Building a self learning word prediction and auto-correct module for FirefoxOS and openweb handling multilingual input
Submitted by Rabimba Karanjai (@rabimba) on Wednesday, 15 July 2015
Language input for mobile devices has always been a challenge on how to provide intuitive experience along with the easy of type. One approach towards that end is predictive text input. But predictions are as good as the wordlist that it gets generated from. Often it becomes a much harder problem to implement the same approach for localized languages like Hindi,Bengali (India, Bangladesh) and languages that require IME to type effectively. One approach is to learn from users typing preference and improve the dictionary weight-age to improve prediction. This talk will discuss upon how this can be implemented in Firefox OS and how the same approach can be used for openweb apps universally without locking in to any specific language. We also will briefly discuss how it manages to improve localized language predictions and the challenges some transliteration system faces along with how we can tackle them.
A predictive text input system predicts the user’s next input word from the characteristics of natural languages and the user’s text input history.
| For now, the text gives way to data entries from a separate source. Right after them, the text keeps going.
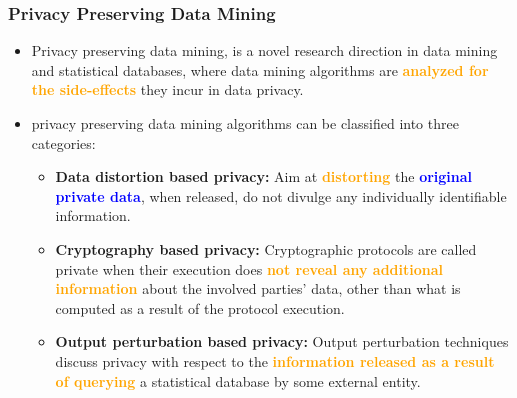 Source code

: \documentclass{beamer} %
\newcommand{\blue}[1]{\textcolor{blue}{#1}}
\newcommand{\orange}[1]{\textcolor{orange}{#1}}
\begin{document}
\begin{frame}
\frametitle{Privacy Preserving Data Mining}
\begin{itemize} \itemsep2pt \parskip0pt 
    \item Privacy preserving data mining, is a novel research  direction  in  data  mining  and  statistical databases, where data mining algorithms are \orange{\bf analyzed for the side-effects} they incur in data privacy.

    \item privacy preserving data mining algorithms can be classified into three categories:
    \begin{itemize} \itemsep2pt \parskip0pt 
        \item {\bf Data distortion based privacy:} Aim at \orange{\bf distorting} the \blue{\bf original private data}, when released, do not divulge any individually identifiable information.
        \item {\bf Cryptography based privacy:} Cryptographic protocols are called private when their execution does \orange{\bf not reveal any additional information} about the involved parties' data, other than what is computed as a result of the protocol execution.
        \item {\bf Output perturbation based privacy:} Output perturbation techniques discuss privacy with respect to the \orange{\bf information released as a result of querying} a statistical database by some external entity.
    \end{itemize}
\end{itemize}



\end{frame}
\end{document}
It can dramatically reduce the burden of text input tasks especially in environments where standard full-size keyboards cannot be used. When a user of a predictive text input system types the “a” key and “p” key to enter “application”, the system suggests “apple”, “application”. Candidate words are usually selected based on the word frequencies and the user’s usage pattern, but it would be better if the system can predict words based on the context of the text composition task.
Also for localized/asian languages transliteration has been one of the common methods for multilingual text input. One such way predictive transliteration, where user could input a word, by intuitively combining the input alphabet phonetically and the predictive transliteration system should correctly convert it to the target language.
For both of these cases it is of paramount importance to learn about the users usage of the words and learn from the usage pattern/words to dynamically improve upon the prediction for better output candidates. The talk will be organised as follows. In first part we will discuss briefly on how to integrate a modular learning algorithm to the prediction engine of FirefoxOS(gaia). Then we will talk about specific challenges to be addressed by a phonetic transliteration system and how we can address them. We will finish it with the limitations of present approach and what can be done to improve it.
Full Time Graduate Researcher, part time hacker and FOSS enthusiast.
I used to write code for Watson and do a bunch of other things at their lab (mostly deals with algorithm,NLP, Ontologies,reading papers among other stuff). At present intern at Almaden Research Center. And crawling my way towards a PhD at RICE University.
My present interest deviates towards security. Primarily static analysis and marginally towards systems.